それでも、夕方6時から翌朝9時半まで、働いた後、正午頃まで、この職場に、二人とも残るという。

18時間、この老人ホームにいるのだ。

「すぐに帰ればいいのに、何をするの?」と聞くと、
「仕事中が忙しくて、お年寄りの話を聞く暇がない。仕事が終わったあと、お年寄りの話を聞くひと時が、私の楽しみ」との答え。

この献身的な姿に泣けてくる。


 そう言えば、ついさきほど、深夜12時まで、日勤(つまり夕方6時半までの勤務)だった介護スタッフ二人も、5時間半も残業していた。

生協のチラシ(広告)から、お年寄りが好む食べ物を切り抜き、色画用紙に貼り付け、値段をクレヨンで、大きな字で書いていた。

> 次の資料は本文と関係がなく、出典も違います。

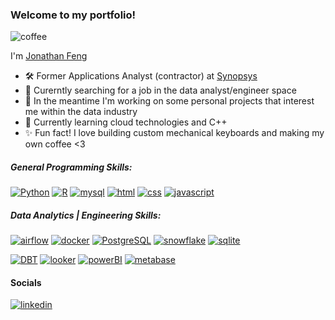 ### Welcome to my portfolio!

![coffee](https://media.tenor.com/-pqzLO-acTwAAAAd/chainsaw-man-coffee.gif)

I'm [Jonathan Feng]()


- 🛠️ Former Applications Analyst (contractor) at [Synopsys](https://www.synopsys.com/software-integrity/info/sig.html?utm_source=google&utm_medium=cpc&utm_term=synopsys&utm_campaign=G_S_Brand_US&cmp=ps-SIG-G_S_Brand_US&gclid=CjwKCAiAleOeBhBdEiwAfgmXf0g_o-mlxZFc_HuhfAhbkUpQ2MevSxU4G8c6GESV2AMmnPOvdK512hoCE9oQAvD_BwE)
- 💬 Curerntly searching for a job in the data analyst/engineer space
- 🔭 In the meantime I'm working on some personal projects that interest me within the data industry
- 🌱 Currently learning cloud technologies and C++
- ✨ Fun fact! I love building custom mechanical keyboards and making my own coffee <3


##### General Programming Skills:

[![Python](https://img.shields.io/badge/Python-blue?style=for-the-badge&logo=Python&logoColor=yellow)](https://)
[![R](https://img.shields.io/badge/R-grey?style=for-the-badge&logo=r&logoColor=blue)](https://)
[![mysql](https://img.shields.io/badge/mysql-teal?style=for-the-badge&logo=mysql&logoColor=white)](https://)
[![html](https://img.shields.io/badge/html-orange?style=for-the-badge&logo=html5&logoColor=white)](https://)
[![css](https://img.shields.io/badge/css-red?style=for-the-badge&logo=css3&logoColor=white)](https://)
[![javascript](https://img.shields.io/badge/javascript-yellow?style=for-the-badge&logo=javascript&logoColor=white)](https://)



##### Data Analytics | Engineering Skills:

[![airflow](https://img.shields.io/badge/airflow-grey?style=for-the-badge&logo=apache+airflow)](https://)
[![docker](https://img.shields.io/badge/docker-blue?style=for-the-badge&logo=docker&logoColor=white)](https://)
[![PostgreSQL](https://img.shields.io/badge/PostgreSQL-lightblue?style=for-the-badge&logo=postgresql)](https://)
[![snowflake](https://img.shields.io/badge/snowflake-white?style=for-the-badge&logo=snowflake)](https://)
[![sqlite](https://img.shields.io/badge/sqlite-teal?style=for-the-badge&logo=sqlite)](https://)

[![DBT](https://img.shields.io/badge/DBT-white?style=for-the-badge&logo=dbt&logoColor=orange)](https://)
[![looker](https://img.shields.io/badge/looker-C8A2C8?style=for-the-badge&logo=looker&logoColor=white)](https://)
[![powerBI](https://img.shields.io/badge/powerBI-yellow?style=for-the-badge&logo=powerbi&logoColor=white)](https://)
[![metabase](https://img.shields.io/badge/metabase-white?style=for-the-badge&logo=metabase)](https://)

#### Socials

[![linkedin](https://img.shields.io/badge/linkedin-grey?style=for-the-badge&logo=linkedin&logoColor=blue)](https://www.linkedin.com/in/j-feng/)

これをお年寄りに見せて、注文をとり、生協から配達してもらうのだという。

お年寄りのために深夜まで仕事をする姿には頭が下がる。


介護現場は、このような献身的な人たちにより、支えられている。


 しかし、彼女たちも
「本当は、お年寄りと一緒に、買い物に出かけたい。介護保険以前は、そのような余裕があった。でも、介護保険には、そのような介護メニューもなく、買い物には行けなくなった」という。


 「要望はある?」と聞くと、
「もう少し人手が多ければ・・」という。
「そうなれば、もう少し幅広い介護が、余裕を持ってできるのに。いまはもうギリギリの状態です」とのこと。


 厚生省は「介護保険は、おおむね順調」と言っている。
全国老人クラブ連合会などの、調査だ。


しかし、私は厚生委員会の質問で、介護現場の実態調査、介護職員の満足度調査をすべきだ、と質問したい。

なぜなら、「介護保険によって、お年寄りと話す時間は、増えたか減ったか」
「介護保険で、ケアはよくなったか」と聞けば、特別養護老人ホームやデイサービスの現場スタッフのほとんどが「悪くなった!」と答えるであろう。


 もう2時をまわった。
夜勤スタッフに「私と同室のショートステイの3人は何時ごろ起きますか」と尋ねると、
「早い人は4時半」とのこと。
「げえー、あと二時間少し」。
もう寝よう。

明日は、ちなみに朝食は7時過ぎ。
8時半からデイサービスの送迎車に乗り込ませてもらう。
そして、午前中、介護保険で苦しくなった、といわれるデイサービスの調査。


 さあ、さすがに私のショートステイのベッドに寝に帰ろう。
今日はこの特別養護老人ホームのショートステイのベッドが1つ
空いているので泊まらせてもらう。おやすみなさい。